TASK STATEMENT: Go through the records and filter out every line lacking the word "lambda"; copy the lines that remain.
***
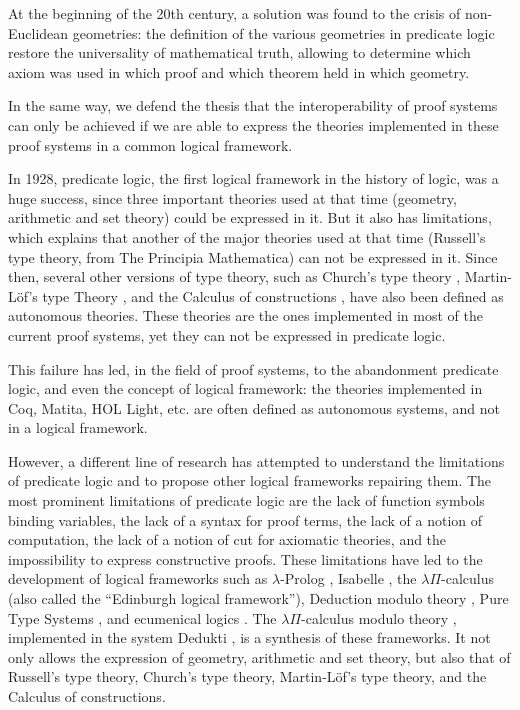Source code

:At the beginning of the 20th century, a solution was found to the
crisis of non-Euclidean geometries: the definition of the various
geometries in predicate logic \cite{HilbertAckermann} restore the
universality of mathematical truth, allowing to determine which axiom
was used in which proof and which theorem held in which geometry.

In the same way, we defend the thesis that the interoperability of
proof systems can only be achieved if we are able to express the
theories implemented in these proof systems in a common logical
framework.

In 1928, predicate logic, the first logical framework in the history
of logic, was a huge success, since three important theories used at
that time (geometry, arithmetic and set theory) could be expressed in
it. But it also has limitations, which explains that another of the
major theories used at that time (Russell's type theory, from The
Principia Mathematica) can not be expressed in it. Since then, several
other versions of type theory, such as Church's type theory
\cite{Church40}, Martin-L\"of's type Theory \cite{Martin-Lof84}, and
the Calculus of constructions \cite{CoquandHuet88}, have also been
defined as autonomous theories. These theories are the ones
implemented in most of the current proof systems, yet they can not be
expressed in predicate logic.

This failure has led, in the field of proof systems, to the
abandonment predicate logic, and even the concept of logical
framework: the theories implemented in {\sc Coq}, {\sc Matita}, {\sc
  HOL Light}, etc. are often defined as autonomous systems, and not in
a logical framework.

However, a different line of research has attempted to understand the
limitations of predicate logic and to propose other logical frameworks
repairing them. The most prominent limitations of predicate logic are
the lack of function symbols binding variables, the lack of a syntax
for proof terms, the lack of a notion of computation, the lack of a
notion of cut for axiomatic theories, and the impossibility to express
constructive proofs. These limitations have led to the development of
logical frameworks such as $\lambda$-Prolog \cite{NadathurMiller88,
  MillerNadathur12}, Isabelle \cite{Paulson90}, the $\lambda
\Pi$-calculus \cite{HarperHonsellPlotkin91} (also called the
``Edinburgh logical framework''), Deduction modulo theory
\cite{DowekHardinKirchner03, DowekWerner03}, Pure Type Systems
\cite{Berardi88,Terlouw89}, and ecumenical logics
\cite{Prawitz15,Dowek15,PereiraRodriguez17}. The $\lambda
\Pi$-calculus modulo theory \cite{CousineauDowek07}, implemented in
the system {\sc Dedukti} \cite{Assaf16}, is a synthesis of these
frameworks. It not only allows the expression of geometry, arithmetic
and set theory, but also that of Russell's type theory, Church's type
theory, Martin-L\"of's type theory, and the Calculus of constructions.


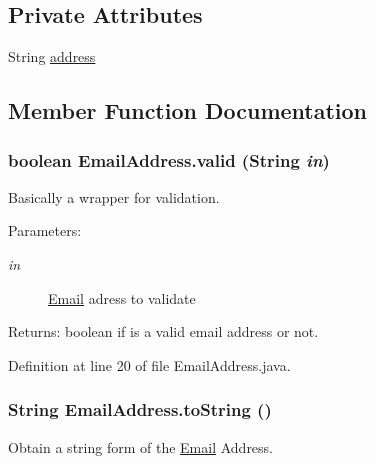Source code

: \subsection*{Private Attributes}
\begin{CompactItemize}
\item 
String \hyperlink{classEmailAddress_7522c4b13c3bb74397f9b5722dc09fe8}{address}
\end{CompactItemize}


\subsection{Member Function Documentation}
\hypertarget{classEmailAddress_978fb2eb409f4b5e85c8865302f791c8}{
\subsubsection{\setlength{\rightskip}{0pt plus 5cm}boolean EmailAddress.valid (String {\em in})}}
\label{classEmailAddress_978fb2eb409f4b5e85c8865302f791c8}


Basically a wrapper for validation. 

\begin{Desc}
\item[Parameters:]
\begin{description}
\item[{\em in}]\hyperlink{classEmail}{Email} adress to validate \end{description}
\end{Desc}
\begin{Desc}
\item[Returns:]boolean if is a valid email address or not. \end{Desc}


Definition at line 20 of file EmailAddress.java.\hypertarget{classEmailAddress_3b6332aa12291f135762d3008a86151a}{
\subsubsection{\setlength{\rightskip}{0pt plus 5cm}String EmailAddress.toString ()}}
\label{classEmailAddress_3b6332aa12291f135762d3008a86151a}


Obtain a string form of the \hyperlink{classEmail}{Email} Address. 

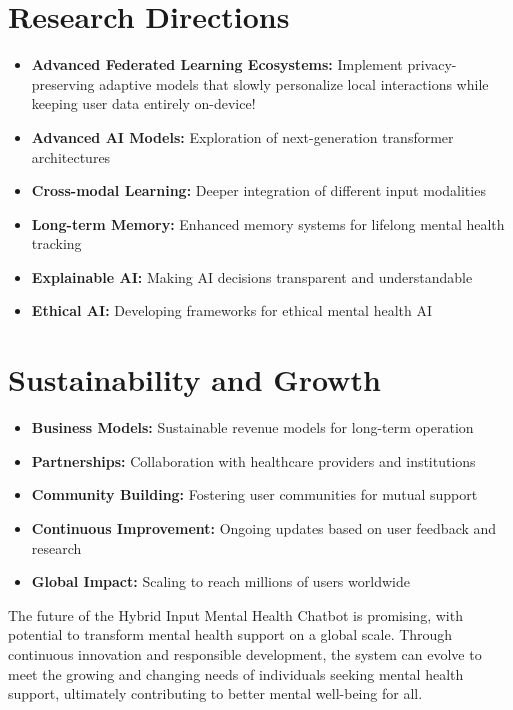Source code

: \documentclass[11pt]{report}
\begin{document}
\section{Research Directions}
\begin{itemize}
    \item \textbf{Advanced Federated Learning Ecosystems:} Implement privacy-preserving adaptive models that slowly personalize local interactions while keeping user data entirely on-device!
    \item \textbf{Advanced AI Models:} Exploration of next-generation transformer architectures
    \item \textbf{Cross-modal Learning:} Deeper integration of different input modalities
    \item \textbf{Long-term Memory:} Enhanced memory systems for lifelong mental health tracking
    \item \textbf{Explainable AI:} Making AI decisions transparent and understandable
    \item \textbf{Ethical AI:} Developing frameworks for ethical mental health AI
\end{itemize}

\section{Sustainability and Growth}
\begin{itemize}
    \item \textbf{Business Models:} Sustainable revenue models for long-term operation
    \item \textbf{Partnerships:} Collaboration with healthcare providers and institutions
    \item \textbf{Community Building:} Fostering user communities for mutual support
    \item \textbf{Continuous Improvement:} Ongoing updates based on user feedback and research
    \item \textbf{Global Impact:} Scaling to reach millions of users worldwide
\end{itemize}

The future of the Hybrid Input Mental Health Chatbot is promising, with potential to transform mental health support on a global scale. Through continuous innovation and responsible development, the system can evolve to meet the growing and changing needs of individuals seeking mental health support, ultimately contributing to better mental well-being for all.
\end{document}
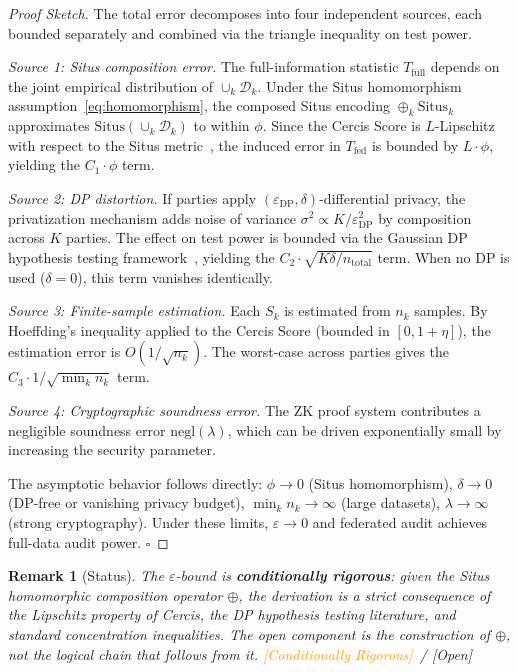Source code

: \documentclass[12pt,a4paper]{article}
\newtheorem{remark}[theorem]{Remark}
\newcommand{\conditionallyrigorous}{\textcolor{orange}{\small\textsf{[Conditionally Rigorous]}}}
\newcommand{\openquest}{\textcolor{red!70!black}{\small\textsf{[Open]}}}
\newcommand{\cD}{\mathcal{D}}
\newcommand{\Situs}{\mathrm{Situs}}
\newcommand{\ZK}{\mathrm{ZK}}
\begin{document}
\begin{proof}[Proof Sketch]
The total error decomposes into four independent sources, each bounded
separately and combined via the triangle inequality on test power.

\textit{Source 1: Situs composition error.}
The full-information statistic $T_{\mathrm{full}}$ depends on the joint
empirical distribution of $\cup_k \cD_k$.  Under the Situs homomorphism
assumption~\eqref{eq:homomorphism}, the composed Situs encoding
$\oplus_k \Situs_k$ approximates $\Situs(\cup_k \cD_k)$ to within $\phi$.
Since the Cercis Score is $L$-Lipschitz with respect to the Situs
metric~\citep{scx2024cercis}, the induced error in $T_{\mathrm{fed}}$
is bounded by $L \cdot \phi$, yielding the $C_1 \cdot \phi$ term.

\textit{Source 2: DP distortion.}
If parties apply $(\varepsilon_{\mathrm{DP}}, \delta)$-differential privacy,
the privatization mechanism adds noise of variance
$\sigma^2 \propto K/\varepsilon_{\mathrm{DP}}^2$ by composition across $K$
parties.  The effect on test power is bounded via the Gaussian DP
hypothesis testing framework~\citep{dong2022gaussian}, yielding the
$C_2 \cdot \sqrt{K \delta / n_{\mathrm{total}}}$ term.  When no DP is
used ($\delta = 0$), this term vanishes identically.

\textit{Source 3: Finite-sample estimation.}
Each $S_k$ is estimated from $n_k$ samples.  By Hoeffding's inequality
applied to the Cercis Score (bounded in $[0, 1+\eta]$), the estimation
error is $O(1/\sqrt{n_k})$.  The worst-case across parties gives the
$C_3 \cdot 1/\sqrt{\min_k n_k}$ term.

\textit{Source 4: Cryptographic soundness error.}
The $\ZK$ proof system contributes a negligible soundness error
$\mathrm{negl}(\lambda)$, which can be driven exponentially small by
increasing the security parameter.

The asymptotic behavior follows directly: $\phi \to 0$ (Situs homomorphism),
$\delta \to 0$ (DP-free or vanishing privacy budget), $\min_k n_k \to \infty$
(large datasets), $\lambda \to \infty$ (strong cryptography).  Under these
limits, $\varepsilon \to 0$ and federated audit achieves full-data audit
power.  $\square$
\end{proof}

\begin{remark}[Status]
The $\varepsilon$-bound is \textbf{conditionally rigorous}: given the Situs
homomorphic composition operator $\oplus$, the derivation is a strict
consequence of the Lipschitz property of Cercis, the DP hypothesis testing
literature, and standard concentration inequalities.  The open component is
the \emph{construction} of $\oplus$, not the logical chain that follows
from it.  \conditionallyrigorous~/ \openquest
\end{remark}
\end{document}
***
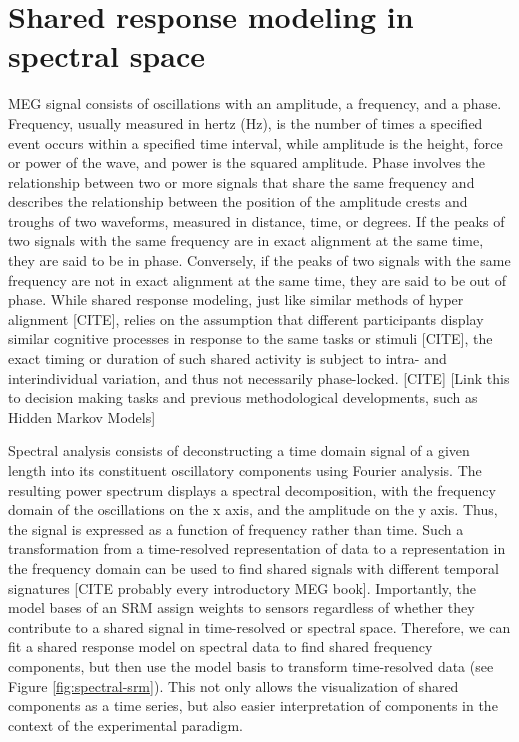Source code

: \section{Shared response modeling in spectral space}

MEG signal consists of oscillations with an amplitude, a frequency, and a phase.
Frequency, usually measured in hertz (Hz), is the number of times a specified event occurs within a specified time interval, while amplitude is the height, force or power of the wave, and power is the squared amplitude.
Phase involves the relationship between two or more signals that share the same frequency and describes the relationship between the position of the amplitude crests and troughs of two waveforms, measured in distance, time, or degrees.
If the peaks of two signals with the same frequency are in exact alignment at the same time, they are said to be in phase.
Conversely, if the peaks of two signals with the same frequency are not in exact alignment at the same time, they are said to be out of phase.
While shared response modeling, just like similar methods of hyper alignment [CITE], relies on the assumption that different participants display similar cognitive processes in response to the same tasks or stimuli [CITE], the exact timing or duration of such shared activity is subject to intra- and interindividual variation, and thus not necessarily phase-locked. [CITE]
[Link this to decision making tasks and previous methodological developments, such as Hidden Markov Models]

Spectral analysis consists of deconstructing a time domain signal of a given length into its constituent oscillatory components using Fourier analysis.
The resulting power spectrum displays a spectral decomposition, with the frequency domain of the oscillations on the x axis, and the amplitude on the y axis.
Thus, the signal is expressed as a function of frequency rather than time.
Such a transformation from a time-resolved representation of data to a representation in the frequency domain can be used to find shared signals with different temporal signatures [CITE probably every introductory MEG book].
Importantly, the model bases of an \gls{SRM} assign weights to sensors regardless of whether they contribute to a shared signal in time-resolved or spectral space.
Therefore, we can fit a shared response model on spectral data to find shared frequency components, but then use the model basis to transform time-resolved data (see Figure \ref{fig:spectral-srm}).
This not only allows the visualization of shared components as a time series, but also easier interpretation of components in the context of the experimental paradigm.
***
TASK RESPONSE:
logical frameworks such as $\lambda$-Prolog \cite{NadathurMiller88,
  MillerNadathur12}, Isabelle \cite{Paulson90}, the $\lambda
\cite{Prawitz15,Dowek15,PereiraRodriguez17}. The $\lambda
$\mathrm{negl}(\lambda)$, which can be driven exponentially small by
(large datasets), $\lambda \to \infty$ (strong cryptography).  Under these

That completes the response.